Сабаху Па пятьдесят. Этот маленький, коренастый человек с единственным клочком волос на голом черепе содержит больницу для раненых солдат и людей, лишившихся крова, – нынче в Бирме таких насчитывается 1,5 млн. Только в Каренском национальном округе стерты с лица земли 3000 деревень – это среди прочего побудило газету Washington Post отозваться о Бирме как о «ползучем Дарфуре» [1]. Сабах Па рассказывал ровным, отрешенным голосом: «Отца моего убил ГСМР (SPDC: Государственный совет мира и развития – так зовется бирманская хунта). И дядю убил ГСМР. И двоюродного брата убил ГСМР. Дядя искал чего-нибудь поесть после того, как деревню разрушили. Солдаты выстрелили старику в голову, а потом отрубили ему ногу». Мы подкреплялись лапшой и яичницей, салфетки заменяла туалетная бумага, а застольные рассказы того же рода лились непрерывно – из разных уст. Особенно удручало их ужасающее однообразие.

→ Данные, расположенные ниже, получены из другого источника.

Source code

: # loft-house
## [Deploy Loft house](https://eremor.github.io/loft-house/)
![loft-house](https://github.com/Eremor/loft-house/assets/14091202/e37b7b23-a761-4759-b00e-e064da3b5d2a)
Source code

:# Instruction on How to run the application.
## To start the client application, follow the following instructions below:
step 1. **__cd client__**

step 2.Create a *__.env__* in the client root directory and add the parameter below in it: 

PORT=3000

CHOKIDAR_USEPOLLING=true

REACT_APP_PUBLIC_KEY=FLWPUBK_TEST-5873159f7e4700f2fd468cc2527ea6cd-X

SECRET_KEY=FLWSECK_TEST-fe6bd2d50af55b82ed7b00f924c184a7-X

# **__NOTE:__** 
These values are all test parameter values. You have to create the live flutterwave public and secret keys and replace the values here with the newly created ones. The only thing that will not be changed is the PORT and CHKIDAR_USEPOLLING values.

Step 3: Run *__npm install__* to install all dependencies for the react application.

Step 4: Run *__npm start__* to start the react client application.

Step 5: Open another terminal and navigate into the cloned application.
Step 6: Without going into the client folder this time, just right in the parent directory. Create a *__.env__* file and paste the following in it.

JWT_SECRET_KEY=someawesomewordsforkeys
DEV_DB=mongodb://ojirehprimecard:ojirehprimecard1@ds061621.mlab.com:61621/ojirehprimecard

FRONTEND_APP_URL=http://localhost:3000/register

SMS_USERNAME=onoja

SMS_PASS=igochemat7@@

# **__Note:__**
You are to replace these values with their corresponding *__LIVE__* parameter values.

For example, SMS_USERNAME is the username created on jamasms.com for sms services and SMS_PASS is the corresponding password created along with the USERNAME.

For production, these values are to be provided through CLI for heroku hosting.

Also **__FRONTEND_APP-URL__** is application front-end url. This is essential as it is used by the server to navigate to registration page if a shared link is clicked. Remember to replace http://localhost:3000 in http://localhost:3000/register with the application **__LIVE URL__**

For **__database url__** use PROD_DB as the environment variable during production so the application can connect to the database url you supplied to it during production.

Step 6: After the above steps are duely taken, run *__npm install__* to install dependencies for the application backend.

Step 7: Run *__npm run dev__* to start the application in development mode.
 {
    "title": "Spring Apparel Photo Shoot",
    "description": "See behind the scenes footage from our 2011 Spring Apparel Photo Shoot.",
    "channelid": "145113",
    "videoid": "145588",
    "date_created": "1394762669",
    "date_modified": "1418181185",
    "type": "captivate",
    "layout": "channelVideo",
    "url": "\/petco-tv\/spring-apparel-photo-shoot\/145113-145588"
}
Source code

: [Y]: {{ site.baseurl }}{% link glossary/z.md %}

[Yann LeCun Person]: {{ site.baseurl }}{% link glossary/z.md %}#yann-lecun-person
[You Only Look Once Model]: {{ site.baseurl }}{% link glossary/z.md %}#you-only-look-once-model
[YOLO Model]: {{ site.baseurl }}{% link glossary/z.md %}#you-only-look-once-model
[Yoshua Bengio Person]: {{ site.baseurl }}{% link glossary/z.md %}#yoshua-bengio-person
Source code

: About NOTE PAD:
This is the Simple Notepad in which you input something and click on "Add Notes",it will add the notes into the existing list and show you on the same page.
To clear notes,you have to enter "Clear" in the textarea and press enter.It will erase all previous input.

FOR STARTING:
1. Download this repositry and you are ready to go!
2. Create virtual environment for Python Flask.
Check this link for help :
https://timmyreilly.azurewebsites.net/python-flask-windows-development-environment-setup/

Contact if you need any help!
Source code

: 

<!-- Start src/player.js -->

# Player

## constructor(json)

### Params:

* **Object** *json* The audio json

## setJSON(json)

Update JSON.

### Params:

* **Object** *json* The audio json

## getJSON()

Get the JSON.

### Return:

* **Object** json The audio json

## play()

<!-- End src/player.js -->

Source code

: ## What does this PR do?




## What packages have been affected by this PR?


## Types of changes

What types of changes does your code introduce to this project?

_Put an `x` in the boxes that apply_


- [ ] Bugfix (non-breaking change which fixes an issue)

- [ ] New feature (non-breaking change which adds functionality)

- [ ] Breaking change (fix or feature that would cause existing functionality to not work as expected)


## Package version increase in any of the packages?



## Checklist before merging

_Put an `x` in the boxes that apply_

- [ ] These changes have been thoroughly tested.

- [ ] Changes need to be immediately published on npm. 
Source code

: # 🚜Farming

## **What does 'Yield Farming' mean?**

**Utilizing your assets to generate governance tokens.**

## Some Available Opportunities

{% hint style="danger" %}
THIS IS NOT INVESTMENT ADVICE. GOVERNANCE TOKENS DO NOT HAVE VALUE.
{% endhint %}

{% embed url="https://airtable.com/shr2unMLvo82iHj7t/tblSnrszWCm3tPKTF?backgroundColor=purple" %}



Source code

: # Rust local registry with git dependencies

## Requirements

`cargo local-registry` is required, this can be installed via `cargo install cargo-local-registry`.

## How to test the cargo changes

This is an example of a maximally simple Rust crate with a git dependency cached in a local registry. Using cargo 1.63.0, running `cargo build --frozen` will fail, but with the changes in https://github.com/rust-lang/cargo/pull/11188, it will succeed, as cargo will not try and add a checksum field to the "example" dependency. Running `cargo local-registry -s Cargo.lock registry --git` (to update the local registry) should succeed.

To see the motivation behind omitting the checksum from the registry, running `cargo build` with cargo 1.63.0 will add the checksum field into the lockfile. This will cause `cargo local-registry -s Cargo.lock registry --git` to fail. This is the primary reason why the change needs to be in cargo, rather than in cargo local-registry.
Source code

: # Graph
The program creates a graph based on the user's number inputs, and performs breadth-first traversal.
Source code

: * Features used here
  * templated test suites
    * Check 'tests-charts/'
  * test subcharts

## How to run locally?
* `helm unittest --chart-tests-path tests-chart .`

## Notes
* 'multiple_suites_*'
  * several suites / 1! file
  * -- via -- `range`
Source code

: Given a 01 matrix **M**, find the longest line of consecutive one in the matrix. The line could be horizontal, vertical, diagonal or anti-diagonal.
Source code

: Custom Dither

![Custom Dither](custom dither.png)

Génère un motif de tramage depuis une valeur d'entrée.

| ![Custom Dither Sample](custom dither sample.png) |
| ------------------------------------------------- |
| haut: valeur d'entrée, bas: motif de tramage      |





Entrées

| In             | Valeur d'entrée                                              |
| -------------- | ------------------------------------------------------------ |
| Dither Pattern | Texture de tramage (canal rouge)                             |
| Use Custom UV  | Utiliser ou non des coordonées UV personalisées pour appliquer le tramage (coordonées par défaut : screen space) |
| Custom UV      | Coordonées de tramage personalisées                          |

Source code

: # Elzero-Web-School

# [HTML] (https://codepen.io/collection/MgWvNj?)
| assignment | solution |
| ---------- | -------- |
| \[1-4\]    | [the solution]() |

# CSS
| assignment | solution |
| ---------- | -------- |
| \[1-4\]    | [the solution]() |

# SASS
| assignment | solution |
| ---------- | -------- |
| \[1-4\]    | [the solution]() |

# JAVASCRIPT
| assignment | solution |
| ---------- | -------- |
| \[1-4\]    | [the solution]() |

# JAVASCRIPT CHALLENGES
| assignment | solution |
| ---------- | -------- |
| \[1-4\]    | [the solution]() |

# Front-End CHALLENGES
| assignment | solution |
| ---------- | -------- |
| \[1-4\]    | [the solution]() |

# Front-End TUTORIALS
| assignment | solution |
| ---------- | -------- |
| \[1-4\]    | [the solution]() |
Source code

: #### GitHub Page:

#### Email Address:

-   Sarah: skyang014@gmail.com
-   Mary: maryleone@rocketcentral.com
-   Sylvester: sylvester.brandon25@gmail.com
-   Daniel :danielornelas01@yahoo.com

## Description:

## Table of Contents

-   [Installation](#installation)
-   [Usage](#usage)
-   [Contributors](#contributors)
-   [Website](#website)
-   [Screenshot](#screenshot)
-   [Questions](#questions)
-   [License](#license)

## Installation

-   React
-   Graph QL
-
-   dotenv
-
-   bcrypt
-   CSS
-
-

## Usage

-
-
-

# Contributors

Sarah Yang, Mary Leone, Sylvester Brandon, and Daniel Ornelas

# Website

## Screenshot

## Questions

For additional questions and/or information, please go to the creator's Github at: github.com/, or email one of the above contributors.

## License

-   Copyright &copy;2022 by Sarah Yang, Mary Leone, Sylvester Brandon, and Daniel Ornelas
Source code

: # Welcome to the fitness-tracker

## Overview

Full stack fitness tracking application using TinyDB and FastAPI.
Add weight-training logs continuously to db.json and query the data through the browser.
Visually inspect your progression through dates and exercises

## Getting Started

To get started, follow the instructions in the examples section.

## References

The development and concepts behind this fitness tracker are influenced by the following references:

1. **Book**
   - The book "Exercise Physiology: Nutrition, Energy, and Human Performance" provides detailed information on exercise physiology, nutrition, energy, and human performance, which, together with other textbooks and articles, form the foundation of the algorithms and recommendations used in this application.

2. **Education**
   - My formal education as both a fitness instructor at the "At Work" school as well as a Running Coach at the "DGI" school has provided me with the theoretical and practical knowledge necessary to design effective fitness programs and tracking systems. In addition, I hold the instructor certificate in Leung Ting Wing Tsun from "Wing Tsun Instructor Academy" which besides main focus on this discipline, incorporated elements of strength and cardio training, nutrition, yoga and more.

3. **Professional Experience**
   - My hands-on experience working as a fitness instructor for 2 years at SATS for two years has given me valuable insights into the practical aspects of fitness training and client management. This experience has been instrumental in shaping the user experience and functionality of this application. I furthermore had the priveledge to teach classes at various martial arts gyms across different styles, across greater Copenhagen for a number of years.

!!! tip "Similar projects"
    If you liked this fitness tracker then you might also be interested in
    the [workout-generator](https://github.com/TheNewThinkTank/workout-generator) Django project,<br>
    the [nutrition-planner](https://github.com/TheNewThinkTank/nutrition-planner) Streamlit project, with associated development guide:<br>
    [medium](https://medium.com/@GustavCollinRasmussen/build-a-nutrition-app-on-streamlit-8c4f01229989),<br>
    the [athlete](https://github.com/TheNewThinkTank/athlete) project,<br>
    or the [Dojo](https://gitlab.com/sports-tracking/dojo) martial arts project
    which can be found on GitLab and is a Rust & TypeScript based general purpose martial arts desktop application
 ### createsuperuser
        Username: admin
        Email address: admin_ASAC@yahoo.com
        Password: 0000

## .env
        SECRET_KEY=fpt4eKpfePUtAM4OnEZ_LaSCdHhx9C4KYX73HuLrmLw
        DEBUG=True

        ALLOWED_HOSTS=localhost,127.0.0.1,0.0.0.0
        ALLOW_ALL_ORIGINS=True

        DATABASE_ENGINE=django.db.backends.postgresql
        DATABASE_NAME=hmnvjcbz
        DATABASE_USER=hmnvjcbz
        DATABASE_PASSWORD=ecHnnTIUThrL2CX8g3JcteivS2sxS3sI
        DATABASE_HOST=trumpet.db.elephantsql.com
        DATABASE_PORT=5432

У майора Ки Хту, командующего батальоном каренских повстанцев, губы пунцовы, а левая щека округлена, точно вздута – майор непрерывно жует бетель. Он видел, как сожгли его деревню, как уничтожили маленькое рисовое поле, принадлежавшее семье. «Женщин солдаты насиловали, буйволов убивали». Каратели были солдатами ГСМР – впрочем, если они пришли ранее 1997 г., то бойцами ГСВЗП (SLORC, Государственный совет восстановления законности и порядка – зловещее имя, которое бирманская хунта носила прежде). Все мои собеседники – включая майора и четверых одноногих партизан – повторяли: войне этой не видать ни конца ни края. А сражались они не только за лучшее бирманское правительство, состоящее из более просвещенных и человечных офицеров, и не за демократическую власть, возглавляемую коренными бирманцами и бирманками вроде Аун Сан Су Чжи, – они воевали за каренскую независимость. Одноногий Ту Лу служит в каренской повстанческой армии 20 лет, а 55-летний Чжи Аун – самый старший в отряде – уже 34 года. Жалованья партизанам не платят. Они получают лишь еду и основные медикаменты. Жизнь их сводится к борьбе за, по-видимому, неосуществимую независимость – несбыточную главным образом оттого, что с 1962 г., когда в Бирме впервые победила военная диктатура, никто ни разу не предложил им ничего, похожего на компромисс.
Когда я очутился на бирманской земле, война развивалась необычайно вяло: военная хунта загнала каренов, шанов и другие народности в маленькие территориальные оплоты близ таиландской границы. У режима хватало иных забот, прогнившая и продажная армия, изнемогающая от массового дезертирства, просто не способна была нанести завершающий удар. А партизаны – крепкие бойцы, наделенные четким национальным самоощущением – исторически сложившимся и очень мало имеющим общего с бирманской государственностью. Повстанцы не сдавались.
Продолжающиеся мучения Бирмы можно объяснить одним-единственным и довольно неожиданным обстоятельством: нескончаемый конфликт и вопиющая отсталость, порожденная режимом, сделали страну достаточно первобытной, чтобы ее окутал романтический ореол. Бирма стоит наравне с Тибетом и Дарфуром – своеобразное трио стран, борющихся за правое дело, – и в каждом из случаев моральную сторону вопроса оттеняет для благожелательно настроенных западных наблюдателей эстетическая привлекательность. В 1952-м британский писатель Норман Льюис издал книгу о своих странствиях по всей Бирме – «Золотую землю», – сжатый и остающийся в читательской памяти шедевр. Мятежные карены, шаны и другие горские племена, по словам автора, забыть о себе не позволяют и делают путешествие опасным – а следовательно, и утомительным. Лишь небольшая область на севере, населенная преимущественно качинами, была «вполне свободна от разбойников и повстанческих войск». Однажды Льюис провел целую ночь, донимаемый крысами, тараканами и даже скорпионом, – но благополучно проснулся поутру под «могучий посвист крыльев: над головой моей проносились птицы-носороги». Впрочем, телесные страдания – малая плата за возможность поглядеть на грозную, одноцветную красоту этих краев, где дороги покрыты выбоинами, нет порядочных гостиниц и «предметом учтивой беседы служит не положение на рынке ценных бумаг, а просветление души человеческой» [2]. Самое потрясающее в этой книге, изданной полвека с лишним назад, – ее исключительно современное звучание. А сколько путевых заметок напрочь устаревают уже десять лет спустя – из-за глобализации!